Wednesday, January 15, 2014

Patagonia: Argentine Road Warriors



I returned from the bathroom as Kevin began negotiations with our third rental car company.  It appeared that our intended rental company, replete with webpage, phone number, and email address did not actually exist.  Or, if it did, no one at the Ezeiza International Airport had ever heard of it as it did not have a desk next to the other rental companies.

Karsten found a seat atop our cart of luggage.  Meanwhile, I attempted to stumble through striking up a conversation with Mario, a friend of a friend involved in a small-scale operation to smuggles U.S. dollars into the country who also doubled as our taxi driver.

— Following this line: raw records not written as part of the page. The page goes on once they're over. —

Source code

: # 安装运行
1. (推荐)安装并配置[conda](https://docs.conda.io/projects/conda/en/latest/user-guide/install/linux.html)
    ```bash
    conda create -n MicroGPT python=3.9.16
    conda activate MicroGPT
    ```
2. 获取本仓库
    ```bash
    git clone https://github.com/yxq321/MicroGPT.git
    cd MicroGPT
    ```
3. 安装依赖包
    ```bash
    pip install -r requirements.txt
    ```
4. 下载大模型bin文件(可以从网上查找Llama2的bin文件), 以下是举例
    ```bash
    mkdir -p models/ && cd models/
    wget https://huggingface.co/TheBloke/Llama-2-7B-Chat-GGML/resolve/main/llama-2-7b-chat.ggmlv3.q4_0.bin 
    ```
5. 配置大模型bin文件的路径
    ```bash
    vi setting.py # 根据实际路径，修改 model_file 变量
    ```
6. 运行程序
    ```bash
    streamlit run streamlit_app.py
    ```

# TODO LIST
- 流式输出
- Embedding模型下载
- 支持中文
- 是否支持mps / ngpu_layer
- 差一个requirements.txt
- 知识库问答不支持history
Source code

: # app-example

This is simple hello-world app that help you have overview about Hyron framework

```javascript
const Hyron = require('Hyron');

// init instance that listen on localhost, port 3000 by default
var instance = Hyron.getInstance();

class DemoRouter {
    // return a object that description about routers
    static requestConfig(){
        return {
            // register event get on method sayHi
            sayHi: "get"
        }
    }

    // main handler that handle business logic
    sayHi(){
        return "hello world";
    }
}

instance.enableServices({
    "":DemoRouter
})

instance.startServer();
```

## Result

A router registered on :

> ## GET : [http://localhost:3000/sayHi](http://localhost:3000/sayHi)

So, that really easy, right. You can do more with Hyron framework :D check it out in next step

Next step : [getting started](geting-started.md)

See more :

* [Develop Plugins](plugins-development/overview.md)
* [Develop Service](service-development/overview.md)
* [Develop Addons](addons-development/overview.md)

By this point, we had been on the ground almost two hours coordinating the logistics of a car rental, cab ride, and money changing.  Our plan was bemusingly Argentine.

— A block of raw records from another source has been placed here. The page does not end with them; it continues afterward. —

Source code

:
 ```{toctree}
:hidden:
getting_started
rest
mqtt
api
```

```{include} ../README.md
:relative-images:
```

The first rental company we tried charged exorbitant rates and the second did not have a sufficiently large and capable enough vehicle for our combination of needs:  off-road capability and cargo capacity for three adults plus 300 pounds of stuff.  Finally, we managed to find a reasonably priced small SUV that we would have to pick up downtown, some 40 minutes drive from the airport.  Incidentally, the rental company clerk also ran a small side business in foreign currency exchange at better-than-market rates and was more than willing to offer us a deal on our rental for the trouble of letting him turn our dollars into pesos.

We soon found ourselves in the thick of Avenida Nueve de Julio, purportedly the widest road on the planet according to Mario.  He expertly threaded a line through cars, buses, trucks, mopeds, and bicycles stacked eight wide across six marked lanes, all while performing a variety of magic tricks with a well-worn deck of cards.  Our amiable chauffeur left us at the east end of the avenida to load our Ford Ecosport for our two day drive to San Carlos de Bariloche.

Our exit of Buenos Aires found us below the beautiful and imposing stylized portrait of Eva Peron enshrined as a one hundred foot-tall mural on the side o f the most prominent residential sky scraper in el centro.  Karsten jockeyed for position in the ever-changing flow of metal and rubber on asphalt.  Kevin navigated expertly with out tourist-scale map as I attempted to identify street names and warn of encroaching buses and suicidal motorcyclists in order to avert repeated, seemingly imminent collisions.

By mid-afternoon Kevn and I stood on Calle 42 in the town of La Plata, conversing with our new friend Diego, who offered us directions for el supermercado, la verduleria, and Routa Provincial 215.  I was impressed by his friendliness and enjoyed pretending like I knew my way around the market.  As I paid for some bananas, I sensed the growing urgency in the back of my mind to finally get on the road.

At the wheel on the cross-country drive.
Between fatigue, dehydration, our extremely tardy departure, and some navigational issues, my frustration tolerance was waning.  We tore headlong across la pampa, the sun beginning its slow fall from the sky.  The gentle green curves of rolling hills on the horizon were accented by the golden light until both faded to purple.  Rows of alamo trees lined gravel roads on either side, providing protective wind breaks for the homesteads they enveloped on each estancia.  The cattle and horses roamed freely across the grassy plains, and the occasional hawk would make its presence known as it swept earthward and then skyward clutching rodent prey from the roadside.  Frustrated though I was, I soon found it difficult to be upset in such a pastoral setting.  I gazed softly at the horizon beyond the steering well.  I cracked a smile.

Karsten grabbing some jamon crudo and wifi at the small hotel in General La Madrid.